__EXTRACTED ENTRIES__
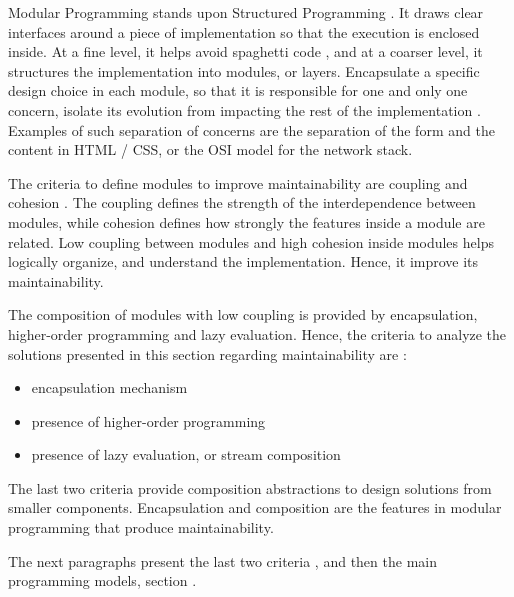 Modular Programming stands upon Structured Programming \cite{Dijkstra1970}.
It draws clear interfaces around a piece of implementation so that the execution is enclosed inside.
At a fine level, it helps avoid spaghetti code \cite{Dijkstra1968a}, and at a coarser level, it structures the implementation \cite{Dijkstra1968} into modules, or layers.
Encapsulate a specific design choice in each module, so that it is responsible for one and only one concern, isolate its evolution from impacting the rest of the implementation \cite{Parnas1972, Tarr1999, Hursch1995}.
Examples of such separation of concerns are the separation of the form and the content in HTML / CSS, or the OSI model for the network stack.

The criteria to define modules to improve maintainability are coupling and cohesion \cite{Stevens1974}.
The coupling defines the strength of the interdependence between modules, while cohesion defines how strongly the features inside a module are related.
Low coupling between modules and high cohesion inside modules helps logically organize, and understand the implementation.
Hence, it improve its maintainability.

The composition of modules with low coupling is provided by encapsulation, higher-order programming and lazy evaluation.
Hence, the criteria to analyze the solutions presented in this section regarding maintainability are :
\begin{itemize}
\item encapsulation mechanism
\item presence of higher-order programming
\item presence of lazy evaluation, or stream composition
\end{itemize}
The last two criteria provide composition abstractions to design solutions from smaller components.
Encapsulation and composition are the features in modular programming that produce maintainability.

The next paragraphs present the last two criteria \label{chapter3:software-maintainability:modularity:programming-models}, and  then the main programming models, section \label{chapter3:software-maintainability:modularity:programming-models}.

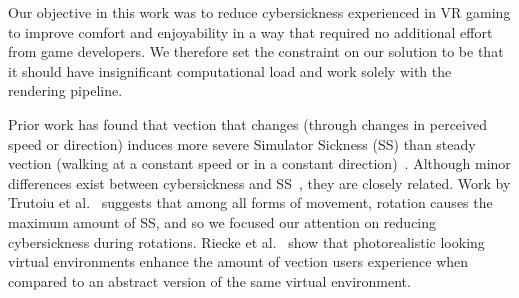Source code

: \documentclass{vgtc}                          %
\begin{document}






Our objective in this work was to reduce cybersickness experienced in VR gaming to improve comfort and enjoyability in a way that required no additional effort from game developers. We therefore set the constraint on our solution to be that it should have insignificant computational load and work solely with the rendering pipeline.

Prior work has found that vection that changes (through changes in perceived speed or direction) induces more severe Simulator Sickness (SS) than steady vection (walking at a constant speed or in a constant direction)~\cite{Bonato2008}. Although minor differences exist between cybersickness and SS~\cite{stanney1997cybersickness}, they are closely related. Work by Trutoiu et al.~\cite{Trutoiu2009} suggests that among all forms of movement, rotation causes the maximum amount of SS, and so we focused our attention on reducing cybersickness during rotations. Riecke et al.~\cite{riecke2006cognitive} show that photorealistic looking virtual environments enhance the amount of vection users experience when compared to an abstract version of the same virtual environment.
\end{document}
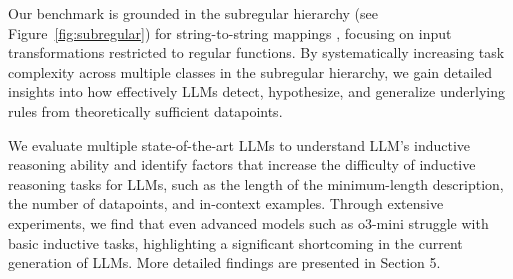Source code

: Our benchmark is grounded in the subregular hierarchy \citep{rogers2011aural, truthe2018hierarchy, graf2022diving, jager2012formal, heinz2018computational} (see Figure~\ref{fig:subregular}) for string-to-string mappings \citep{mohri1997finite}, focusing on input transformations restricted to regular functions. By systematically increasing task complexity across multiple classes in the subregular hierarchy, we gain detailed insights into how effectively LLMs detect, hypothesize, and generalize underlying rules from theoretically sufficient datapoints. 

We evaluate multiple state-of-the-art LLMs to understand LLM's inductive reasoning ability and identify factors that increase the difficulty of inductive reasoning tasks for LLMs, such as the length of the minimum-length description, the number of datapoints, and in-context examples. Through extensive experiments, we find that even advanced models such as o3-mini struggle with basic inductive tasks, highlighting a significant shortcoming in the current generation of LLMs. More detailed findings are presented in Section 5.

__WHAT YOU HAVE TO DO__
For this task, write out exactly the lines of the entries above, starting at the line with "Our objective in" and ending at the line with "Prior work has", both included, and no others.

__RESULT FOR THIS TASK__
Our objective in this work was to reduce cybersickness experienced in VR gaming to improve comfort and enjoyability in a way that required no additional effort from game developers. We therefore set the constraint on our solution to be that it should have insignificant computational load and work solely with the rendering pipeline.

Prior work has found that vection that changes (through changes in perceived speed or direction) induces more severe Simulator Sickness (SS) than steady vection (walking at a constant speed or in a constant direction)~\cite{Bonato2008}. Although minor differences exist between cybersickness and SS~\cite{stanney1997cybersickness}, they are closely related. Work by Trutoiu et al.~\cite{Trutoiu2009} suggests that among all forms of movement, rotation causes the maximum amount of SS, and so we focused our attention on reducing cybersickness during rotations. Riecke et al.~\cite{riecke2006cognitive} show that photorealistic looking virtual environments enhance the amount of vection users experience when compared to an abstract version of the same virtual environment.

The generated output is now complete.